HOMEMADE DOG FOOD

Canine Health and Nutrition Information from Dr Ken Tudor.

How Socrates Started a Homemade Dog Food Business (part 3)

Ken Tudor - Sunday, September 15, 2013

Hearthstone Homemade for DogsPart Three of Three: Finding the right combination of supplements turned out to be more difficult than I thought. Every brand of vitamin and mineral has its own mixture of nutrients. There is no consistency and the variations were limitless. Furthermore, because human needs are different, these supplements contained dangerously high levels of some nutrients and too little of others. I was mystified that the authors of homemade recipe books could make non-specific supplement recommendations and ensure nutritional balance. I persisted in my research and found products I thought would meet the needs of dogs and tried them on Socrates, his brother Baxter and other dogs. 


The results were dismal, with diarrhea being a common complaint.

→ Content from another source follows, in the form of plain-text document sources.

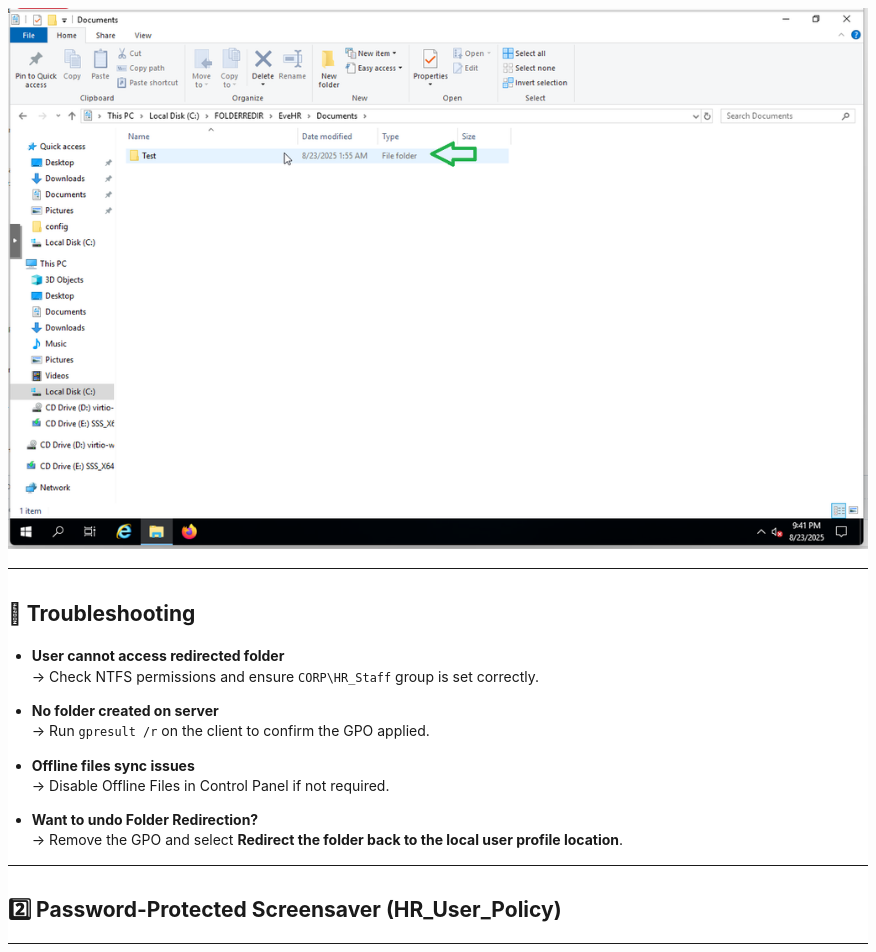 ![Test_Folder_WinServer](images/46_Test_Folder_WinServer.png)



---

## 🔧 Troubleshooting

- **User cannot access redirected folder**  
→ Check NTFS permissions and ensure `CORP\HR_Staff` group is set correctly.  

- **No folder created on server**  
→ Run `gpresult /r` on the client to confirm the GPO applied.  

- **Offline files sync issues**  
→ Disable Offline Files in Control Panel if not required.  

- **Want to undo Folder Redirection?**  
→ Remove the GPO and select **Redirect the folder back to the local user profile location**.  

---


<a id="password-screensaver"></a>
## 2️⃣ Password-Protected Screensaver (HR_User_Policy)

---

My experience with bone meal did not fare any better. It turns out there are 5 major brands of bone meal with 5 different combinations of calcium and phosphorus. Calcium levels ranged from 500 to 1650mg per teaspoon of bone meal and 340 to 700mg of phosphorus per teaspoon of bone meal. 


Again I was mystified how all of these recipe books could ensure certain levels of calcium and phosphorus without specifying which brand to use. Depending on which bone meal and owner bought their dog’s diet could contain excess or insufficient calcium and phosphorus.


Further research of these recipe books also indicated that most recommended amounts of meat that delivered insufficient amounts of 3 very important amino acids. And it turns out I was not alone in my assessment of the homemade recipes that were available in books and online. A 2013 veterinary study concluded that 95% of homemade recipes are deficient nutritionally. They cited the non-specificity of supplement brands as a major problem and confirmed the same amino acid deficiencies that I had encountered.


Another problem with the available homemade recipes is that they are complicated. In addition to bone meal, vitamins and mineral supplements, they require salt and salt substitute to provide the necessary sodium, potassium and iodine. What this means is that in order to make a nutritious homemade diet owners have to crush large numbers of vitamin and mineral tablets and add those to the recipe. Then add the bone meal and the salts. A lot of time and expense to provide a homemade diet that still might be nutritionally inadequate.


I had no choice. If I was going to offer Socrates quality homemade, I was going to need to develop my own recipes formulas and proprietary nutrient supplements. Nutrient laboratories require minimum quantities of an order. That type of investment is too much just to feed one dog. We decided to share Socrates’ formula with every dog.